▸ THE TASK: Locate the word "models" in the data below, then copy every line that holds it.

▸ DATA FOR PROCESSING:
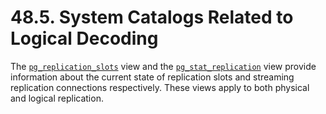 # 48.5. System Catalogs Related to Logical Decoding

The [`pg_replication_slots`](https://www.postgresql.org/docs/13/view-pg-replication-slots.html) view and the [`pg_stat_replication`](https://www.postgresql.org/docs/13/monitoring-stats.html#MONITORING-PG-STAT-REPLICATION-VIEW) view provide information about the current state of replication slots and streaming replication connections respectively. These views apply to both physical and logical replication.
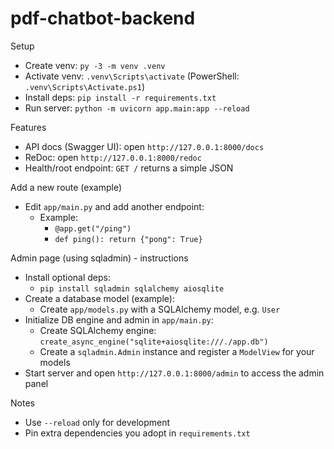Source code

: # pdf-chatbot-backend

Setup

- Create venv: `py -3 -m venv .venv`
- Activate venv: `.venv\Scripts\activate` (PowerShell: `.venv\Scripts\Activate.ps1`)
- Install deps: `pip install -r requirements.txt`
- Run server: `python -m uvicorn app.main:app --reload`

Features

- API docs (Swagger UI): open `http://127.0.0.1:8000/docs`
- ReDoc: open `http://127.0.0.1:8000/redoc`
- Health/root endpoint: `GET /` returns a simple JSON

Add a new route (example)

- Edit `app/main.py` and add another endpoint:
  - Example:
    - `@app.get("/ping")`
    - `def ping(): return {"pong": True}`

Admin page (using sqladmin) - instructions

- Install optional deps:
  - `pip install sqladmin sqlalchemy aiosqlite`
- Create a database model (example):
  - Create `app/models.py` with a SQLAlchemy model, e.g. `User`
- Initialize DB engine and admin in `app/main.py`:
  - Create SQLAlchemy engine: `create_async_engine("sqlite+aiosqlite:///./app.db")`
  - Create a `sqladmin.Admin` instance and register a `ModelView` for your models
- Start server and open `http://127.0.0.1:8000/admin` to access the admin panel

Notes

- Use `--reload` only for development
- Pin extra dependencies you adopt in `requirements.txt`

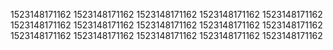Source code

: 1523148171162
1523148171162
1523148171162
1523148171162
1523148171162
1523148171162
1523148171162
1523148171162
1523148171162
1523148171162
1523148171162
1523148171162
1523148171162
1523148171162
1523148171162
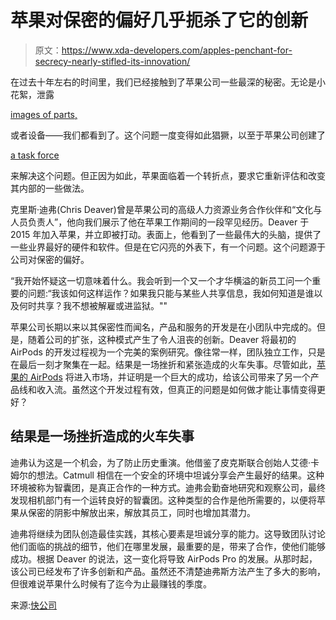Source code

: # 苹果对保密的偏好几乎扼杀了它的创新

> 原文：<https://www.xda-developers.com/apples-penchant-for-secrecy-nearly-stifled-its-innovation/>

在过去十年左右的时间里，我们已经接触到了苹果公司一些最深的秘密。无论是小花絮，泄露

[images of parts,](https://www.xda-developers.com/hole-punch-pill-could-look-like-iphone-14/)

或者设备——我们都看到了。这个问题一度变得如此猖獗，以至于苹果公司创建了

[a task force](https://theoutline.com/post/1766/leaked-recording-inside-apple-s-global-war-on-leakers)

来解决这个问题。但正因为如此，苹果面临着一个转折点，要求它重新评估和改变其内部的一些做法。

克里斯·迪弗(Chris Deaver)曾是苹果公司的高级人力资源业务合作伙伴和“文化与人员负责人”，他向我们展示了他在苹果工作期间的一段罕见经历。Deaver 于 2015 年加入苹果，并立即被打动。表面上，他看到了一些最伟大的头脑，提供了一些业界最好的硬件和软件。但是在它闪亮的外表下，有一个问题。这个问题源于公司对保密的偏好。

“我开始怀疑这一切意味着什么。我会听到一个又一个才华横溢的新员工问一个重要的问题:“我该如何这样运作？如果我只能与某些人共享信息，我如何知道是谁以及何时共享？我不想被解雇或进监狱。""

苹果公司长期以来以其保密性而闻名，产品和服务的开发是在小团队中完成的。但是，随着公司的扩张，这种模式产生了令人沮丧的创新。Deaver 将最初的 AirPods 的开发过程视为一个完美的案例研究。像往常一样，团队独立工作，只是在最后一刻才聚集在一起。结果是一场挫折和紧张造成的火车失事。尽管如此，[苹果的 AirPods](https://www.xda-developers.com/apple-airpods-3/) 将进入市场，并证明是一个巨大的成功，给该公司带来了另一个产品线和收入流。虽然这个开发过程有效，但真正的问题是如何做才能让事情变得更好？

## 结果是一场挫折造成的火车失事

迪弗认为这是一个机会，为了防止历史重演。他借鉴了皮克斯联合创始人艾德·卡姆尔的想法。Catmull 相信在一个安全的环境中坦诚分享会产生最好的结果。这种环境被称为智囊团，是真正合作的一种方式。迪弗会勤奋地研究和观察公司，最终发现相机部门有一个运转良好的智囊团。这种类型的合作是他所需要的，以便将苹果从保密的阴影中解放出来，解放其员工，同时也增加其潜力。

迪弗将继续为团队创造最佳实践，其核心要素是坦诚分享的能力。这导致团队讨论他们面临的挑战的细节，他们在哪里发展，最重要的是，带来了合作，使他们能够成功。根据 Deaver 的说法，这一变化将导致 AirPods Pro 的发展。从那时起，该公司已经发布了许多创新和产品。虽然还不清楚迪弗斯方法产生了多大的影响，但很难说苹果什么时候有了迄今为止最赚钱的季度。

来源:[快公司](https://www.fastcompany.com/90748492/apple-airpods-pro-creation)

▸ SOLUTION:
  - Create `app/models.py` with a SQLAlchemy model, e.g. `User`
  - Create a `sqladmin.Admin` instance and register a `ModelView` for your models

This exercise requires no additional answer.